Prognostic accuracy of Prostate Health Index and urinary Prostate Cancer Antigen 3 in predicting pathologic features after radical prostatectomy

Abstract

Objective

To compare the prognostic accuracy of Prostate Health Index (PHI) and Prostate Cancer Antigen 3 in predicting pathologic features in a cohort of patients who underwent radical prostatectomy (RP) for prostate cancer (PCa).

Methods and materials

We evaluated 156 patients with biopsy-proven, clinically localized PCa who underwent RP between January 2013 and December 2013 at 2 tertiary care institutions. Blood and urinary specimens were collected before initial prostate biopsy for [-2] pro–prostate-specific antigen (PSA), its derivates, and PCA3 measurements. Univariate and multivariate logistic regression analyses were carried out to determine the variables that were potentially predictive of tumor volume >0.5 ml, pathologic Gleason sum≥7, pathologically confirmed significant PCa, extracapsular extension, and seminal vesicles invasions.

Results

On multivariate analyses and after bootstrapping with 1,000 resampled data, the inclusion of PHI significantly increased the accuracy of a baseline multivariate model, which included patient age, total PSA, free PSA, rate of positive cores, clinical stage, prostate volume, body mass index, and biopsy Gleason score (GS), in predicting the study outcomes. Particularly, to predict tumor volume>0.5, the addition of PHI to the baseline model significantly increased predictive accuracy by 7.9% (area under the receiver operating characteristics curve [AUC] = 89.3 vs. 97.2, P>0.05), whereas PCA3 did not lead to a significant increase.

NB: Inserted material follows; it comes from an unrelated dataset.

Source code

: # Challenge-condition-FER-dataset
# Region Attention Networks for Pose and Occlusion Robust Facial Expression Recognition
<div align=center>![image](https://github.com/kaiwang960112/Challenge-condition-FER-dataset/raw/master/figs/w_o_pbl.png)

Although both PHI and PCA3 significantly improved predictive accuracy to predict extracapsular extension compared with the baseline model, achieving independent predictor status (all P׳s<0.01), only PHI led to a significant improvement in the prediction of seminal vesicles invasions (AUC = 92.2, P<0.05 with a gain of 3.6%).

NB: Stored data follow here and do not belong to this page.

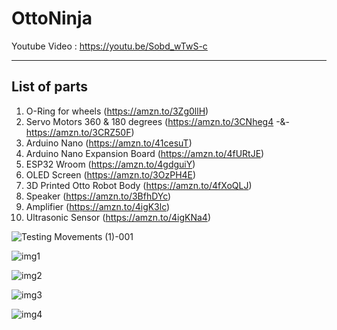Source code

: # OttoNinja

Youtube Video : https://youtu.be/Sobd_wTwS-c 

-----------------
List of parts
-----------------
1. O-Ring for wheels (https://amzn.to/3Zg0llH)
2. Servo Motors 360 & 180 degrees (https://amzn.to/3CNheg4 -&- https://amzn.to/3CRZ50F)
3. Arduino Nano (https://amzn.to/41cesuT)
4. Arduino Nano Expansion Board (https://amzn.to/4fURtJE)
5. ESP32 Wroom (https://amzn.to/4gdguiY)
6. OLED Screen (https://amzn.to/3OzPH4E)
7. 3D Printed Otto Robot Body (https://amzn.to/4fXoQLJ)
8. Speaker (https://amzn.to/3BfhDYc)
9. Amplifier (https://amzn.to/4igK3lc)
10. Ultrasonic Sensor (https://amzn.to/4igKNa4)

![Testing Movements (1)-001](https://github.com/user-attachments/assets/b6372a4f-1f3f-4dfb-9665-1af328b972f4)

![img1](https://github.com/user-attachments/assets/a004d039-e67a-4250-99b0-db593f19de41)

![img2](https://github.com/user-attachments/assets/394b060f-1462-4193-9fc2-7a2ea551569c)

![img3](https://github.com/user-attachments/assets/2bd3ae2d-a335-4567-87a2-1402c2450cc0)

![img4](https://github.com/user-attachments/assets/58ccabe4-e7ea-4190-9fc2-c2844dfe9cfd)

In the subset of patients with GS≤6, PHI significantly improved predictive accuracy by 7.6% compared with the baseline model (AUC = 89.7 vs. 97.3) to predict pathologically confirmed significant PCa and by 5.9% compared with the baseline model (AUC = 83.1 vs. 89.0) to predict pathologic GS≥7. For these outcomes, PCA3 did not add incremental predictive value.

Conclusions

In a cohort of patients who underwent RP, PHI is significantly better than PCA3 in the ability to predict the presence of both more aggressive and extended PCa.

Introduction

Most recent data from European Study of Screening for Prostate Cancer reported a 21% relative reduction in the risk of death due to prostate cancer (PCa) at 13 years of follow-up, with a 27% reduction after adjustment for nonparticipation [1] and the Goteborg study, one of the European Study of Screening for Prostate Cancer centers, showed a 44% relative reduction at 14 years of follow-up [2]; however, currently, population screening for PCa remains controversial. The most important reason for controversy is the high percentage of overdiagnosis, calculated as ranging from 1.7% to 67% according to the different designs of the studies (epidemiological, clinical, and autopsy studies) and the consequent overtreatment [3]. However, in the current clinical practice, the increasing use of prostate-specific antigen (PSA) for the detection of PCa, in an “opportunistic” screening scenario, has already led to an important increase in incidence of diagnosed low-risk PCa that may not clinically progress during lifetime [4]. The preoperative tools currently used in this clinical setting, such as PSA, digital rectal examination, and biopsy results fail to accurately predict PCa aggressiveness and distinguish between insignificant PCa, eligible for protocol of active surveillance (AS) or focal therapy, and clinically significant PCa, eligible for radical prostatectomy (RP) or radiation therapy.

Consequently, numerous predictive and prognostic tools have been recently introduced to assist the physicians in the clinical decision-making process. However, these available models are far from perfect in their predictive ability and new biomarkers are required to correctly stratify patient risk before treatment.

In this context, several studies have analyzed the capability of prostate cancer antigen 3 (PCA3) [5], [6], [7], [8], [9], [10], [11] and [-2] proPSA (p2PSA) and its derivative, %[-2] proPSA (%p2PSA), and Prostate Health Index (PHI) [12], [13], [14], [15] in predicting PCa characteristics at final pathology in different and separate study cohorts.

Currently, no evidence is available on the prognostic and pathologic comparison of PCA3 and PHI in a same study cohort at the time of RP.

The aim of this study is to compare the prognostic accuracy of PCA3 and PHI in predicting pathologic features in a cohort of patients who underwent RP for clinically localized PCa.